ACTIVITY:
Your task is to find every line in the records that holds the string "value" and copy it.

[Stored data]
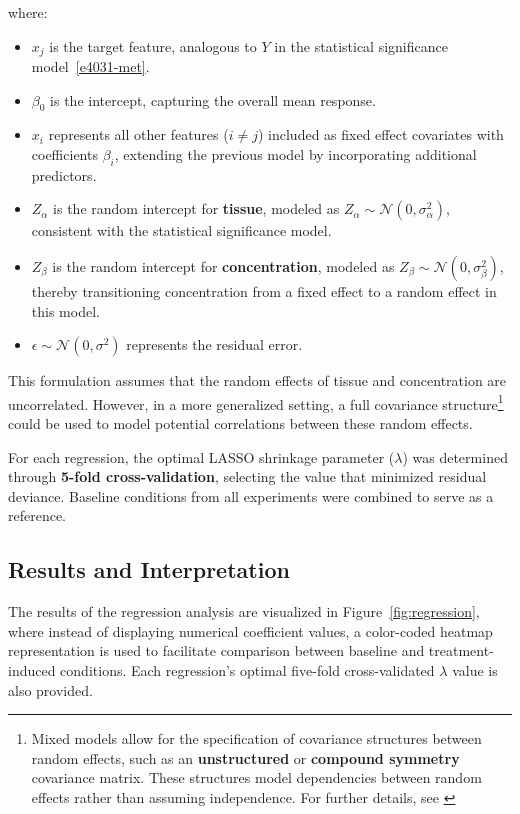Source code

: \documentclass{report}
\begin{document}
        where:
        \begin{itemize}
            \item \( x_j \) is the target feature, analogous to \( Y \) in the statistical significance model~\ref{e4031-met}.
            \item \( \beta_0 \) is the intercept, capturing the overall mean response.
            \item \( x_i \) represents all other features (\( i \neq j \)) included as fixed effect covariates with coefficients $\beta_i$, extending the previous model by incorporating additional predictors.
            \item \( Z_\alpha \) is the random intercept for \textbf{tissue}, modeled as \( Z_\alpha \sim \mathcal{N}(0, \sigma_\alpha^2) \), consistent with the statistical significance model.
            \item \( Z_\beta \) is the random intercept for \textbf{concentration}, modeled as \( Z_\beta \sim \mathcal{N}(0, \sigma_\beta^2) \), thereby transitioning concentration from a fixed effect to a random effect in this model.
            \item \( \epsilon \sim \mathcal{N}(0, \sigma^2) \) represents the residual error.
        \end{itemize}
        This formulation assumes that the random effects of tissue and concentration are uncorrelated. However, in a more generalized setting, a full covariance structure\footnote{Mixed models allow for the specification of covariance structures between random effects, such as an \textbf{unstructured} or \textbf{compound symmetry} covariance matrix. These structures model dependencies between random effects rather than assuming independence. For further details, see \cite{PinheiroBates2000}} could be used to model potential correlations between these random effects.
        
    For each regression, the optimal LASSO shrinkage parameter (\( \lambda \)) was determined through \textbf{5-fold cross-validation}, selecting the value that minimized residual deviance. Baseline conditions from all experiments were combined to serve as a reference.
    
    \subsection{Results and Interpretation}
    
    The results of the regression analysis are visualized in Figure~\ref{fig:regression}, where instead of displaying numerical coefficient values, a color-coded heatmap representation is used to facilitate comparison between baseline and treatment-induced conditions. Each regression’s optimal five-fold cross-validated \( \lambda \) value is also provided.
    
\end{document}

RESPONSE AREA:
    For each regression, the optimal LASSO shrinkage parameter (\( \lambda \)) was determined through \textbf{5-fold cross-validation}, selecting the value that minimized residual deviance. Baseline conditions from all experiments were combined to serve as a reference.
    The results of the regression analysis are visualized in Figure~\ref{fig:regression}, where instead of displaying numerical coefficient values, a color-coded heatmap representation is used to facilitate comparison between baseline and treatment-induced conditions. Each regression’s optimal five-fold cross-validated \( \lambda \) value is also provided.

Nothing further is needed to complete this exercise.